### PROBLEM REQUIREMENTS
Extract only the lines from the start of the entries below to the line with "## Testes Realizados", inclusive; omit every picture.

### Entries taken from a collection

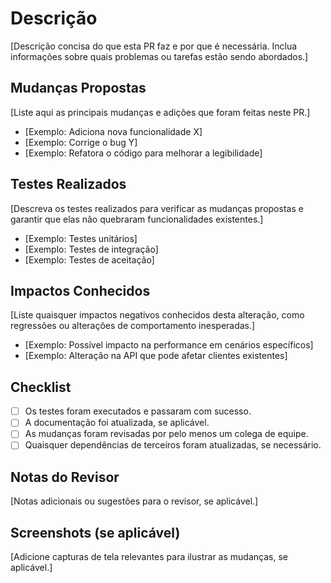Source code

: # Descrição
[Descrição concisa do que esta PR faz e por que é necessária. Inclua informações sobre quais problemas ou tarefas estão sendo abordados.]

## Mudanças Propostas
[Liste aqui as principais mudanças e adições que foram feitas neste PR.]

- [Exemplo: Adiciona nova funcionalidade X]
- [Exemplo: Corrige o bug Y]
- [Exemplo: Refatora o código para melhorar a legibilidade]

## Testes Realizados
[Descreva os testes realizados para verificar as mudanças propostas e garantir que elas não quebraram funcionalidades existentes.]

- [Exemplo: Testes unitários]
- [Exemplo: Testes de integração]
- [Exemplo: Testes de aceitação]

## Impactos Conhecidos
[Liste quaisquer impactos negativos conhecidos desta alteração, como regressões ou alterações de comportamento inesperadas.]

- [Exemplo: Possível impacto na performance em cenários específicos]
- [Exemplo: Alteração na API que pode afetar clientes existentes]

## Checklist
- [ ] Os testes foram executados e passaram com sucesso.
- [ ] A documentação foi atualizada, se aplicável.
- [ ] As mudanças foram revisadas por pelo menos um colega de equipe.
- [ ] Quaisquer dependências de terceiros foram atualizadas, se necessário.

## Notas do Revisor
[Notas adicionais ou sugestões para o revisor, se aplicável.]

## Screenshots (se aplicável)
[Adicione capturas de tela relevantes para ilustrar as mudanças, se aplicável.]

### TASK OUTPUT
Source code

: # Descrição
[Descrição concisa do que esta PR faz e por que é necessária. Inclua informações sobre quais problemas ou tarefas estão sendo abordados.]

## Mudanças Propostas
[Liste aqui as principais mudanças e adições que foram feitas neste PR.]

- [Exemplo: Adiciona nova funcionalidade X]
- [Exemplo: Corrige o bug Y]
- [Exemplo: Refatora o código para melhorar a legibilidade]

## Testes Realizados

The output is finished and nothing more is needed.